Boys soccer team missing in flooded cave believed to be alive

MAE SAI, Thailand — Multiple attempts to locate 12 boys and their soccer coach missing in a flooded cave complex in northern Thailand for nearly two days have failed, but officials said Monday they believe they’re still alive.

The boys, ages 11 to 15, are believed to have entered the Tham Luang Nang Non cave in Chiang Rai province with their 25-year-old coach late Saturday afternoon. A mother reported that her son did not return from soccer practice that day, setting off the search.

“We are still searching right now,” Chote Narin, an officer at Mae Sai district police station, said Monday afternoon. “We’ve found traces but no people yet.”

He said footprints and handprints were found inside the cave complex and that officials believe the boys are still alive. He said the fact that they’re athletes should help them endure the situation.

Navy SEAL divers were trying to reach a large chamber deep inside the cave complex where officials thought the students might be. The chamber is about 4 kilometers (2.5 miles) from the entrance of the cave, which is thought to be about 6 to 8 kilometers (4 to 5 miles) long.

The cave, cut into a mountainside in far northern Thailand near the border with Myanmar, is a local tourist attraction but can flood severely during the rainy season, which runs from June to October. Rain continued to fall in the area Monday afternoon and officials said parts of the cave were flooded under at least 5 meters (16 feet) of water.

Kamolchai Kotcha, an official at the forest park where the cave is located, said Monday morning that attempts to reach the chamber had failed as the passage is extremely small, “flooded and covered with sand and mud.”

“Right now, our family is hoping that the children trapped inside will have formed a group and are safe and waiting for officials to go in and save them in time. That’s what I’m hoping,” Noppadol Kantawong, the father of one of the missing boys, told Thai PBS television Sunday.

Thai television showed bicycles, backpacks and soccer cleats left at the entrance of the cave. The area was filled with soldiers and rescue personnel. Buddhist monks offered prayers.

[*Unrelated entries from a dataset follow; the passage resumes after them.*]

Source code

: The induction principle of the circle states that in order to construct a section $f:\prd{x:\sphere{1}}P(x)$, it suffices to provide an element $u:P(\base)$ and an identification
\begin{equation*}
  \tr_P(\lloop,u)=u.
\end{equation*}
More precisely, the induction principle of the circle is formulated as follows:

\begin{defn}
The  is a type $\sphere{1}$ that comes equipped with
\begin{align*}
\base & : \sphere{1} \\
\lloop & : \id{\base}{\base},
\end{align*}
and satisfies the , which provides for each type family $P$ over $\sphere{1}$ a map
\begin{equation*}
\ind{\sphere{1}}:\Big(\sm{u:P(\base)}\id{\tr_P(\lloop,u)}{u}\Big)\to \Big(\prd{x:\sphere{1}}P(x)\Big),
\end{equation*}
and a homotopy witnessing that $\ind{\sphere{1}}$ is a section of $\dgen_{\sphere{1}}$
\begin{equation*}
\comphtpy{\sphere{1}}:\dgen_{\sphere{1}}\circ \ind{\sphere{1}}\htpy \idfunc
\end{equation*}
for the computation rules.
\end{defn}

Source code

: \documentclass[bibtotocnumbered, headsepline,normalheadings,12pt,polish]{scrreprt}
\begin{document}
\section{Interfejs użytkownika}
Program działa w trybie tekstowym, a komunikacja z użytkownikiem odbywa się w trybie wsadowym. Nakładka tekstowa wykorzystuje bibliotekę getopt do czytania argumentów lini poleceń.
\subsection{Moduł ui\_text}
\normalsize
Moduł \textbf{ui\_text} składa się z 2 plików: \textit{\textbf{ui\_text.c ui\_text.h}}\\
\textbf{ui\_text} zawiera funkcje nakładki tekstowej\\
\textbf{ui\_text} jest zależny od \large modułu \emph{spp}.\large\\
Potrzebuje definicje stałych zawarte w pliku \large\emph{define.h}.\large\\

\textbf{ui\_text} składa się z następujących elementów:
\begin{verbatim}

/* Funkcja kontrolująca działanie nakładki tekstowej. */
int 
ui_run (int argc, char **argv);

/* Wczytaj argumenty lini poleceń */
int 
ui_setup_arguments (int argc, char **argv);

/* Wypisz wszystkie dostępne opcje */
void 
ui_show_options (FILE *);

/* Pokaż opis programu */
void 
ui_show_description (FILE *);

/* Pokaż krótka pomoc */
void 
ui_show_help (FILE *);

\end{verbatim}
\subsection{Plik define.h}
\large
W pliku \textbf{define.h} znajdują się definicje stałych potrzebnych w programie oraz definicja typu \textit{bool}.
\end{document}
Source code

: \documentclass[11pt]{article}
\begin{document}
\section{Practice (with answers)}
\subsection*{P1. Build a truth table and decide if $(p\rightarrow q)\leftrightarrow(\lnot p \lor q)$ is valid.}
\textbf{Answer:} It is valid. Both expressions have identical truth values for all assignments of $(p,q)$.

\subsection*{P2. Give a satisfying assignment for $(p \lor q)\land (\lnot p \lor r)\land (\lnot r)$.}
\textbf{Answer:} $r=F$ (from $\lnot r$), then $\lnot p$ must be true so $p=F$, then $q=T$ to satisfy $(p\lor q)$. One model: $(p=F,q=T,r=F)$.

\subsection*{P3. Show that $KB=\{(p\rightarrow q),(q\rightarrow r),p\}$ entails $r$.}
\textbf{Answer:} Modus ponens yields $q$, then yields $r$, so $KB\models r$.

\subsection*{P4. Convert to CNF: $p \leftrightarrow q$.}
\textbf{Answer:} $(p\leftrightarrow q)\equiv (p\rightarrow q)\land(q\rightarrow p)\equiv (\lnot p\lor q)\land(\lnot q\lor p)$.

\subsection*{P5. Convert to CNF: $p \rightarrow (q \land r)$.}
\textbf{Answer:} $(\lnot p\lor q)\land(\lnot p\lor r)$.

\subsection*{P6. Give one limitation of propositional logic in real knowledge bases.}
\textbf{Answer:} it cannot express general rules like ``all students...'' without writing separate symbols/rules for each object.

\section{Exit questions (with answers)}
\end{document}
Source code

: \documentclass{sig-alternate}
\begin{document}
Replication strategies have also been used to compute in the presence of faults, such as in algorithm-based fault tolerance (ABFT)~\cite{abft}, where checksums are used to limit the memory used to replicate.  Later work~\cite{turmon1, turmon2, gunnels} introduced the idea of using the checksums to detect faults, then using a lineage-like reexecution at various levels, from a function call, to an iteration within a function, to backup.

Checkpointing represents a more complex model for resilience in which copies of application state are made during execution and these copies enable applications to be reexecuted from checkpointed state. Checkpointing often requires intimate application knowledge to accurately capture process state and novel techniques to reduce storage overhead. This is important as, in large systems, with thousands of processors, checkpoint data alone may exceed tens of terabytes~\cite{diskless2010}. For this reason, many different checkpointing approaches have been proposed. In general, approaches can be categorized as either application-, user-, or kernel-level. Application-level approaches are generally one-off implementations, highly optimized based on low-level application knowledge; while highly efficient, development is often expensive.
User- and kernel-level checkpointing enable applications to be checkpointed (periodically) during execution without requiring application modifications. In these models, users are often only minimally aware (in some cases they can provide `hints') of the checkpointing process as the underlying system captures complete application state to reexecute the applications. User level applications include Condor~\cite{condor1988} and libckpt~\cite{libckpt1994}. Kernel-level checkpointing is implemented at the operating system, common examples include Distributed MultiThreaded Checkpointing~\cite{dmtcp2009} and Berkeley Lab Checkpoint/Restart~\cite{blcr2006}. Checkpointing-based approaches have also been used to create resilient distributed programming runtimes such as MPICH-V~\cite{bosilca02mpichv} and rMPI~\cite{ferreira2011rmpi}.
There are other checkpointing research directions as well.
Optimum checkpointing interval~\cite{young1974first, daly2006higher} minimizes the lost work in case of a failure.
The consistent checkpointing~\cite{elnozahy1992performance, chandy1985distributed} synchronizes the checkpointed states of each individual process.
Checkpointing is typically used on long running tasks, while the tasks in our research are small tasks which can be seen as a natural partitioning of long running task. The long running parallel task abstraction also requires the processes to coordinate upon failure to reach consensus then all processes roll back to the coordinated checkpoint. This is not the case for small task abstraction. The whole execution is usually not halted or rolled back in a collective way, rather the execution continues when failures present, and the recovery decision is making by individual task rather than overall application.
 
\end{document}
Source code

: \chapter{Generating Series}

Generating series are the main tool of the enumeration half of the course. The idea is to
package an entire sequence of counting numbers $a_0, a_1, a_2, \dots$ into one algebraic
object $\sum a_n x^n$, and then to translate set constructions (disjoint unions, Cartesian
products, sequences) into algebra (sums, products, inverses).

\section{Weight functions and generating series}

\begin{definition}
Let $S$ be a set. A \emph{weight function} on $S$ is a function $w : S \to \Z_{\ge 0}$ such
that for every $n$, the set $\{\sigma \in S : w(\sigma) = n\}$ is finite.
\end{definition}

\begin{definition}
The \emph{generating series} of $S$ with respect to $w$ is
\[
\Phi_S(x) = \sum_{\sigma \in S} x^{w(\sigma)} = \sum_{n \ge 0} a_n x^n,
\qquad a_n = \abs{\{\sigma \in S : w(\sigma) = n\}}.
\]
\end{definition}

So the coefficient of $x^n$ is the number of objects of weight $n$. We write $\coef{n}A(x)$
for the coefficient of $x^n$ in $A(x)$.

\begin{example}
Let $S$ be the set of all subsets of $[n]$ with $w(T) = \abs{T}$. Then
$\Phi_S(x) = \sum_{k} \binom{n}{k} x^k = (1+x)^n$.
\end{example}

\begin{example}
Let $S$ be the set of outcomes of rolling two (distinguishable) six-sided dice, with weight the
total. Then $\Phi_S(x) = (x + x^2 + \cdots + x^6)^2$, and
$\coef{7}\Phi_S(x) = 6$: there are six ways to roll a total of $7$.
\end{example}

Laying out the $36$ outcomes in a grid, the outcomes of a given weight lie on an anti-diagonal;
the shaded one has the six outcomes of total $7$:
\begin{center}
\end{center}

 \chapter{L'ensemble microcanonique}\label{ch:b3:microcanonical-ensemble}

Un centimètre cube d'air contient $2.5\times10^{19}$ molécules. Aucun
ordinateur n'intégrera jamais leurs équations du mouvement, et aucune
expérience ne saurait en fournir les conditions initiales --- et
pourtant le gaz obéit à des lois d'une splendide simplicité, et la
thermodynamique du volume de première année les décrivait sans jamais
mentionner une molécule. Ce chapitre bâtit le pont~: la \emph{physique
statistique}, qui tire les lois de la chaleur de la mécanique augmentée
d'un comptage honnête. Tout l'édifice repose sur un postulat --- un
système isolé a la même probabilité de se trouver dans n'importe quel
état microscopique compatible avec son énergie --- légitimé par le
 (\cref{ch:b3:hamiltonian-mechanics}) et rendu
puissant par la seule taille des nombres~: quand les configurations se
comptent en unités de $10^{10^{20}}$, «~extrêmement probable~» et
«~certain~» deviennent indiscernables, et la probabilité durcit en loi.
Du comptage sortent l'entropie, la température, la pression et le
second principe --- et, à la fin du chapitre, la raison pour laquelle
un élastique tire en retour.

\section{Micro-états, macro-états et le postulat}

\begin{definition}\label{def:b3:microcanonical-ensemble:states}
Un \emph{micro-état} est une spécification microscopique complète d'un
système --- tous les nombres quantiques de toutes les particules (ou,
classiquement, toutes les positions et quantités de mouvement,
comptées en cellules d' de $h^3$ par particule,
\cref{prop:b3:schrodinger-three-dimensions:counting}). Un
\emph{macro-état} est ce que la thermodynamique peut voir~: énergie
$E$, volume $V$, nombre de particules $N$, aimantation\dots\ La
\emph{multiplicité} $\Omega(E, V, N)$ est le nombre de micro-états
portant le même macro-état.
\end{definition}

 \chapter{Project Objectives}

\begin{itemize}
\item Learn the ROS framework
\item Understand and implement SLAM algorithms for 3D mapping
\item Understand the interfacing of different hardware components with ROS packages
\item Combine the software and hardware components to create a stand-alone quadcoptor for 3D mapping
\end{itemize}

Bicycles left by a group of missing boys.AP

According to Kamolchai, tourists trapped in the cave by past floods have been rescued after the water receded a few days later.

In “The Caves of Northern Thailand,” an online guidebook last updated this year, the cave is described as only explorable from November to June due to flooding. It says the cave has an “impressive entrance chamber” that is about 80 meters (260 feet) long and leads to an easy walk along “spacious passageways” that last for about a kilometer (half a mile).

“At the end of the marked path the passage enters a series of chambers, boulder collapses and boulder chokes where route finding can be difficult,” it says.

After a few hundred meters (yards), the cave narrows to a passage 2 meters (6.5 feet) wide and 3 meters (10 feet) high, it says. After that area, the cave splits off into different directions, including several that lead to other chambers, pools of water or places with high “avens,” shafts that reach the surface.

Chote, of the Mae Sai police, said a helicopter was sent Monday afternoon to survey at least one of those shafts.